══ Data section ══
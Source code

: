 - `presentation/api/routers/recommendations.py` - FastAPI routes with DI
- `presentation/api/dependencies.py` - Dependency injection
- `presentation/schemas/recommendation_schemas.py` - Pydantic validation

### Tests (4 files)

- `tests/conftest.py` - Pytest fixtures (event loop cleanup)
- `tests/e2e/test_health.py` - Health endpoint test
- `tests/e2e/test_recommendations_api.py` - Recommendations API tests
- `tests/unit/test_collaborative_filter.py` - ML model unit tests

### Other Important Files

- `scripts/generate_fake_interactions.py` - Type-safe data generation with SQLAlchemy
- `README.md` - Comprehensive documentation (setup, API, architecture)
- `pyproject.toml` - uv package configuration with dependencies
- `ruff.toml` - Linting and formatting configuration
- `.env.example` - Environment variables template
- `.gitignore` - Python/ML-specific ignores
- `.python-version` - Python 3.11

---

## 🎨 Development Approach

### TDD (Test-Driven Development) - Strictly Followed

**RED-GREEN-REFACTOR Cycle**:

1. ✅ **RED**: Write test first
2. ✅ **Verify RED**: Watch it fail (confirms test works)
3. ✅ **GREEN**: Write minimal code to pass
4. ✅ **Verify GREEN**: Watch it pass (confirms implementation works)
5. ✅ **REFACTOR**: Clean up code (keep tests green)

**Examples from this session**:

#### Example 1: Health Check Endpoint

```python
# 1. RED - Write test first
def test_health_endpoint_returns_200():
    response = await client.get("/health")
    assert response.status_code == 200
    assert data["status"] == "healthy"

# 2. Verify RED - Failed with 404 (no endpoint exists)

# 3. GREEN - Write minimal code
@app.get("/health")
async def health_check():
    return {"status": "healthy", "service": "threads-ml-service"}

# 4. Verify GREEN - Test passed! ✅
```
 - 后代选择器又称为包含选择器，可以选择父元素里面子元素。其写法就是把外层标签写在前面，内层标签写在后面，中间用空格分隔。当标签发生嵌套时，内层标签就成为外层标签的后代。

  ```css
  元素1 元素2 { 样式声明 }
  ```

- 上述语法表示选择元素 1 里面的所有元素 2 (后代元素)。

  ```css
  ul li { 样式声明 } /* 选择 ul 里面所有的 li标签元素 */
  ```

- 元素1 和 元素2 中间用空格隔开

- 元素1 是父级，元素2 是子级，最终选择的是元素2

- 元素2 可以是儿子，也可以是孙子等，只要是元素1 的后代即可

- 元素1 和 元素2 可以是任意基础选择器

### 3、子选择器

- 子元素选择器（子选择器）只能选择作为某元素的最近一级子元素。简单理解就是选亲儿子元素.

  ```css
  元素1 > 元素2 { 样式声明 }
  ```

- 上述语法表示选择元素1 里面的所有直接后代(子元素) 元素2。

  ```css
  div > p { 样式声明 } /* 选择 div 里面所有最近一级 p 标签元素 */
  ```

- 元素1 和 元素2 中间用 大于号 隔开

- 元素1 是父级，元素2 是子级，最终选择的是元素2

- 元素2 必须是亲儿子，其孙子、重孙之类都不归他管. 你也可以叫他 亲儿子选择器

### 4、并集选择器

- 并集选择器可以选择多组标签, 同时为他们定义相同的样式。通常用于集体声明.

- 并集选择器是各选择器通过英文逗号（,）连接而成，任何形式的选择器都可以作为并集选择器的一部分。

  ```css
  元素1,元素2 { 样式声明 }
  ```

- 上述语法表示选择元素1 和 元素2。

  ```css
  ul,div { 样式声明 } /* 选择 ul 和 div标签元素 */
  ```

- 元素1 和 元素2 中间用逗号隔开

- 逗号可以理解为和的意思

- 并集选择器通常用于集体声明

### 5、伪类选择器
═══
◆ About this exercise ◆
Repeat only the stretch of lines starting at the one containing "- 并集选择器可以选择多组标签, 同时为他们定义相同的样式。通常用于集体声明." and running to the final line of the entries above.

◆ Response ◆
- 并集选择器可以选择多组标签, 同时为他们定义相同的样式。通常用于集体声明.

- 并集选择器是各选择器通过英文逗号（,）连接而成，任何形式的选择器都可以作为并集选择器的一部分。

  ```css
  元素1,元素2 { 样式声明 }
  ```

- 上述语法表示选择元素1 和 元素2。

  ```css
  ul,div { 样式声明 } /* 选择 ul 和 div标签元素 */
  ```

- 元素1 和 元素2 中间用逗号隔开

- 逗号可以理解为和的意思

- 并集选择器通常用于集体声明

### 5、伪类选择器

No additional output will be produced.